= Sounds of The Four Tops =

The Sounds of The Four Tops is a Four Tops tribute show created by the American Soul Singer, show producer and actor Freddie Lee Peterkin. Peterkin is also known under the recording name of 'Freddie Lee' for the critical acclaim of his album Beyond Comprehension. The Sounds of the Four Tops is a unique Four Tops Tribute as the signature visual production and choreography does not imitate the original artists The Four Tops although the shows pays homage to the original artist's music with vocal presentations of The Four Tops hits. This show is one of three current touring productions which include Sounds of the Drifters and Sounds of the Temptations.

The choreography in his Four Tops tribute show are completely Peterkin's original dramatic works. His signature visual production consists of original choreographed works created by him between 1991 - 2009. His first known touring production Aces toured Europe in 1991 - 1998. The show Aces was part of the Pete Tobit British theatre show "Reach Out" from 1999-2001. Peterkin retained some of his earlier works in his 2004 Sounds of the Four Tops show. The Sounds of the Four Tops show has been subject of national newspaper reviews and interviews particularly in the British entertainment publication The Stage newspaper. Peterkin's style of show has since inspired many similar British Four Tops Tribute Shows.

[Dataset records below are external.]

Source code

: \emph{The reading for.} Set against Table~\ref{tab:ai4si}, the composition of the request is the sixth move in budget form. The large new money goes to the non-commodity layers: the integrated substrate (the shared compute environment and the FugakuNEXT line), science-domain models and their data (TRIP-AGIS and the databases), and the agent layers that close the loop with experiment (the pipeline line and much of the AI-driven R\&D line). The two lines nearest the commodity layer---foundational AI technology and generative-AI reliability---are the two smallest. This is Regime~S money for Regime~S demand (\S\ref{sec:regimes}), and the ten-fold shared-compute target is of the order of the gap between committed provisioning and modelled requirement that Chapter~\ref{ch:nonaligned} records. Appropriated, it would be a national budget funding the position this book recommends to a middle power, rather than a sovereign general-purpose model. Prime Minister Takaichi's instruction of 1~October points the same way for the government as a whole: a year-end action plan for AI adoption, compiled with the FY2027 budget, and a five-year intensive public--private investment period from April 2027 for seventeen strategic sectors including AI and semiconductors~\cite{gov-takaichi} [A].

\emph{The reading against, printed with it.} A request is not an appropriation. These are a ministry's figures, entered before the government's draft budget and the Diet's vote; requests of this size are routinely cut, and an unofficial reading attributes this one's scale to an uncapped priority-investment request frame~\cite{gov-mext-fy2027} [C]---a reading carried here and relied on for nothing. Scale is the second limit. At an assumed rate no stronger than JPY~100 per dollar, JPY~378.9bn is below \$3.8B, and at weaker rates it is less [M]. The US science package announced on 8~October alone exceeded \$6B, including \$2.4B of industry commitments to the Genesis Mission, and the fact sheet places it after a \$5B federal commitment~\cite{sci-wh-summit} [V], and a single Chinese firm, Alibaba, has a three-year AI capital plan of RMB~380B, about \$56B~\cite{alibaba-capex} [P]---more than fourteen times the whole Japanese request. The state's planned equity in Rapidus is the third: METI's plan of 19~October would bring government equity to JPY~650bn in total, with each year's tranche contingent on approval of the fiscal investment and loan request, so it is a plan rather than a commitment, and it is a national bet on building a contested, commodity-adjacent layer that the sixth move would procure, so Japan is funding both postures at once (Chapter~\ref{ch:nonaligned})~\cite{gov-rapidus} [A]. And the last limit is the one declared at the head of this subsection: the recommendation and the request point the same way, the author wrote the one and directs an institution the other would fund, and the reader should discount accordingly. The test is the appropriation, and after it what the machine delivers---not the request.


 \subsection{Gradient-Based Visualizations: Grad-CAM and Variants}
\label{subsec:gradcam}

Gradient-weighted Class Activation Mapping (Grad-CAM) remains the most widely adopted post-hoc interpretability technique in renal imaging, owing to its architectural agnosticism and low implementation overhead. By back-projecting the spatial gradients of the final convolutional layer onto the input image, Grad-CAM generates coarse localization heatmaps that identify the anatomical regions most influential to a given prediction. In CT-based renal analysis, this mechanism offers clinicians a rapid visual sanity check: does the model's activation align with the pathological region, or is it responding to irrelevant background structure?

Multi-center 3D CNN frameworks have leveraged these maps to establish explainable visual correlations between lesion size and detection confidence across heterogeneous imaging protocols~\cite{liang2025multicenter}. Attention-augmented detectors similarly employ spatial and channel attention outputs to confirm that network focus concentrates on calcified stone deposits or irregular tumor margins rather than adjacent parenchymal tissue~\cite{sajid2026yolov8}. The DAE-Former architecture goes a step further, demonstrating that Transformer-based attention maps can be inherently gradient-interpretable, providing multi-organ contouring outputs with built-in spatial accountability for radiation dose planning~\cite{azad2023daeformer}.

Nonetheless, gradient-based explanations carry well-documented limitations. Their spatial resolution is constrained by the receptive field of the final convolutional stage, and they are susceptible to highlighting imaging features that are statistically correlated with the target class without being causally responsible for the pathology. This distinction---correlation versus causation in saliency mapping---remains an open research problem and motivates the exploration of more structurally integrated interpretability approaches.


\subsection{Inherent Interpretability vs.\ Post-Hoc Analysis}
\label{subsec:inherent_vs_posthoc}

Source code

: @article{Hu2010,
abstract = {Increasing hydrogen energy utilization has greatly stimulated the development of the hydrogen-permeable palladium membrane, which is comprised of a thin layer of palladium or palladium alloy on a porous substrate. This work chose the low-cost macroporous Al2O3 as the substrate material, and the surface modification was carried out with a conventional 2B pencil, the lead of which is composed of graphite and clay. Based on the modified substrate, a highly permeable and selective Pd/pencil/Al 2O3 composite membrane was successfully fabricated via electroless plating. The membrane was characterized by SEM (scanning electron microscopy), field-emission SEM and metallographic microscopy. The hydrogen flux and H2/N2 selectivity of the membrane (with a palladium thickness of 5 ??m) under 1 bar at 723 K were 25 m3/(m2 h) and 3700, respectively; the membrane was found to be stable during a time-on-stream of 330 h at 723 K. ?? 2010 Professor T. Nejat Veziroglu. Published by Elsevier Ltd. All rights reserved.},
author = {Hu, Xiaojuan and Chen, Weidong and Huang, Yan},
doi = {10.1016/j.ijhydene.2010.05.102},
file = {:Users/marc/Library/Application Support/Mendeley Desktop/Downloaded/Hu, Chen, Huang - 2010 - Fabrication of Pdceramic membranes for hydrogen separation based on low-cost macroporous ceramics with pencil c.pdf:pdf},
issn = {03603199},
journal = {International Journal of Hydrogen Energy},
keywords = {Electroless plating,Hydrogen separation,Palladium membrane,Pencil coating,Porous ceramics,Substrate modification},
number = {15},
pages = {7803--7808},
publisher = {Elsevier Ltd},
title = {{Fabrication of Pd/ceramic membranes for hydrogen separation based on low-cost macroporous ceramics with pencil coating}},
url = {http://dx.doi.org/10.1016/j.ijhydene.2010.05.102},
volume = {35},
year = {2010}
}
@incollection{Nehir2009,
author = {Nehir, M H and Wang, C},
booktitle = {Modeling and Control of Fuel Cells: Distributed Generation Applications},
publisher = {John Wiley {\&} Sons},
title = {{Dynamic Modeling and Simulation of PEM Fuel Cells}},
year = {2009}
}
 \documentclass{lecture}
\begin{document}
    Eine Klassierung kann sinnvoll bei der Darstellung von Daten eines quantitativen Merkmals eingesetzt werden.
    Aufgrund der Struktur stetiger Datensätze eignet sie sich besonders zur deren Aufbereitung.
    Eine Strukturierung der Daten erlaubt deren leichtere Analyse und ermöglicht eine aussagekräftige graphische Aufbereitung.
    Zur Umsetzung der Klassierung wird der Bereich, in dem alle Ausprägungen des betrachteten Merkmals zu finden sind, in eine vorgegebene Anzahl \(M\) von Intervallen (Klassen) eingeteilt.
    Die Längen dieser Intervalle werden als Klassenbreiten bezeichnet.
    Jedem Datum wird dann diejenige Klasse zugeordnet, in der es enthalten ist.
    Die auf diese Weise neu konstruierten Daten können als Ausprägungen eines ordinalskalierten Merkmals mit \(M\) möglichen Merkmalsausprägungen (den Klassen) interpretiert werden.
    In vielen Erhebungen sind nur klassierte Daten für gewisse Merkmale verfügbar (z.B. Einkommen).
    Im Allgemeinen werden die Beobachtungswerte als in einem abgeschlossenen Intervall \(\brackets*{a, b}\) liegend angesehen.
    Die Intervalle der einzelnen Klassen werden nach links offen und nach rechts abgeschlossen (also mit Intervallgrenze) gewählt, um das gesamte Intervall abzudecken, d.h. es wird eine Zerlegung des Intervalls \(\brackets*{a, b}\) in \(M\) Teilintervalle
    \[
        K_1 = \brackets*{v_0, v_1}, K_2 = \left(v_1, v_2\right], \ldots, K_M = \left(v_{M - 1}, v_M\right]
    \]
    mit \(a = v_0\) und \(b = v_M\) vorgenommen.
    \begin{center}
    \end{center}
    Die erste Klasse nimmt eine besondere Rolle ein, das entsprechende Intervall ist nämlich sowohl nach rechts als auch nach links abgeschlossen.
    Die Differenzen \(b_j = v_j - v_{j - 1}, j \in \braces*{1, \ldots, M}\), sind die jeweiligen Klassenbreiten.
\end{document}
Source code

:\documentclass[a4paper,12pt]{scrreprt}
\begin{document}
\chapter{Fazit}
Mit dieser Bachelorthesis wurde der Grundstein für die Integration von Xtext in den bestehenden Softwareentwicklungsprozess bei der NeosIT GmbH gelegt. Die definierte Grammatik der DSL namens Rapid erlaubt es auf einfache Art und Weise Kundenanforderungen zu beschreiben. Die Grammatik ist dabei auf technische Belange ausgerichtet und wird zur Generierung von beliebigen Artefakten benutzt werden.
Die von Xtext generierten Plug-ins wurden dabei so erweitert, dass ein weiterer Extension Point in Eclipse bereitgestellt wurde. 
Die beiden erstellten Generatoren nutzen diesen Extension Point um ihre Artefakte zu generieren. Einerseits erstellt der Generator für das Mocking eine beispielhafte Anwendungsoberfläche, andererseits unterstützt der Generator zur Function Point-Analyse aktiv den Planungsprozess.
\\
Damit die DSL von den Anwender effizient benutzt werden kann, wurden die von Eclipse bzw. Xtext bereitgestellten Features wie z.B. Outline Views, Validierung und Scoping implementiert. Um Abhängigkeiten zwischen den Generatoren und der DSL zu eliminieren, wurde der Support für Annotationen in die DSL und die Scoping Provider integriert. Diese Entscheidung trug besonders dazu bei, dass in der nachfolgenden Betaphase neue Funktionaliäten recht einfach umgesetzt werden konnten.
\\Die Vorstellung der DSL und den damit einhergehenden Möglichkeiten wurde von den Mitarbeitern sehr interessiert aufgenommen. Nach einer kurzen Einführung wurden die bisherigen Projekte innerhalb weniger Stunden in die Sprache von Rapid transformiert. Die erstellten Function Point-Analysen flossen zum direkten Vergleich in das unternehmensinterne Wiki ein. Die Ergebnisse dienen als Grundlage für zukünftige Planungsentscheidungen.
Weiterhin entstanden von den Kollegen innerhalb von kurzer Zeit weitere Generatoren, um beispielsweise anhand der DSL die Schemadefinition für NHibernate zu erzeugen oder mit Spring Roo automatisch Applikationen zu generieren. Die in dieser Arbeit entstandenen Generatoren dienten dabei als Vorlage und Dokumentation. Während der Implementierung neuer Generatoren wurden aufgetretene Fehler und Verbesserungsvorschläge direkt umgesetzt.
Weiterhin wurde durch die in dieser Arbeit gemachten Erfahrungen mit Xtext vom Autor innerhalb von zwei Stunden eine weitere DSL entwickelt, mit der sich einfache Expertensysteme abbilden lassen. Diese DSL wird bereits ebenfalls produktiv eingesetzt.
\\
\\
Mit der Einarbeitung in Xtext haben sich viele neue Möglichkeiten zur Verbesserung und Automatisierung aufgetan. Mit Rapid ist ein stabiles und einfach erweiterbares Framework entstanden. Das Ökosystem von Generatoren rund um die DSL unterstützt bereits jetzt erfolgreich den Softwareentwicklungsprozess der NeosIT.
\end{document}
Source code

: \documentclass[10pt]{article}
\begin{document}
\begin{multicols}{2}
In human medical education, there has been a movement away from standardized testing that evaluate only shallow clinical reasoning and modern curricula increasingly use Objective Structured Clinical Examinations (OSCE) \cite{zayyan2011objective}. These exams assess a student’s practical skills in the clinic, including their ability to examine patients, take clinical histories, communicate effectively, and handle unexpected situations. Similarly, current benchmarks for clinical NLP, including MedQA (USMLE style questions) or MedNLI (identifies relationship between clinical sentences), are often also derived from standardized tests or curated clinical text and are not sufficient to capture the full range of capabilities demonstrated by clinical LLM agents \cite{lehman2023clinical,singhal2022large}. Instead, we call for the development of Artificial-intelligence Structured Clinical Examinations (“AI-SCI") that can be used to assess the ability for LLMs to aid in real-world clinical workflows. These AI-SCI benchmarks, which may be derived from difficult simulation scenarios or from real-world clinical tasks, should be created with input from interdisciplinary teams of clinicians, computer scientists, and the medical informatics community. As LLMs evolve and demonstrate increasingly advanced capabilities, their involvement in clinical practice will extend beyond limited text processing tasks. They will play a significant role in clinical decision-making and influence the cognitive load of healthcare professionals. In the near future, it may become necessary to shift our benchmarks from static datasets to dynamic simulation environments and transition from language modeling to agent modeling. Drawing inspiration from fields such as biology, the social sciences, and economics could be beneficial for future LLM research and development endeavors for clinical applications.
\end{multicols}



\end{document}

Peterkin's dynamic stage production and dramatic works for Sounds of the Four Tops are inspired by the traditional Black Greek Fraternity "Step Shows" at Freddie Lee Peterkin's Alma Mater, Florida Memorial University which have a significant historic tradition. Peterkin choreographed routines for competition as part of Alpha Phi Alpha fraternity, Delta Psi chapter.

Controversy has been sparked as Freddie Lee Peterkin took action in 2009 against two British national touring theatre shows for misappropriating his original choreographed works. Peterkin is being represented by Leonard Lowy former inhouse solicitor for Island Records at Leonard Lowy & Co Solicitors. He also discussed the infringement case in a Sky TV interview in June 2009. His tribute production is the only known tribute production to have tributes. Rather than imitating the routines of the original artists, the two national Motown style theatre shows plagiarized Freddie Lee Peterkin's works without a license agreement or seeking Peterkin's consent. Both shows featured one former member of his Aces show and 3 former employees that worked for him from 1999-2003. In 2009 Peterkin discovered that the colleague who had stolen from him and the other group members had taken his original stage production and misappropriated the works as his own and contracted Peterkin's original dramatic works to "The Magic of Motown Theatre Show". Three former employees falsely claimed in the Herald newspaper that they had choreographed Peterkin's stage production in "How Sweet It Is" another British theatre show. His former employees were aged between 12-14 years old when Peterkin then aged 23 - 27 years old first created and performed the works to the public between 1989-1994.

Peterkin has since taken legal action against both the show producer of "The Magic of Motown", his former colleague from his group 'Aces' and his former employees in "How Sweet It Is" via Leonard Lowy and Co Solicitors, former in house solicitor for Island Records. Both shows gave notice that they would desist from using Peterkin's works but did not do so until 2010. Peterkin stated in interviews that he intends to still take the matter to the High Court to be acknowledged for his works and to seek compensation for the illegal use of his works.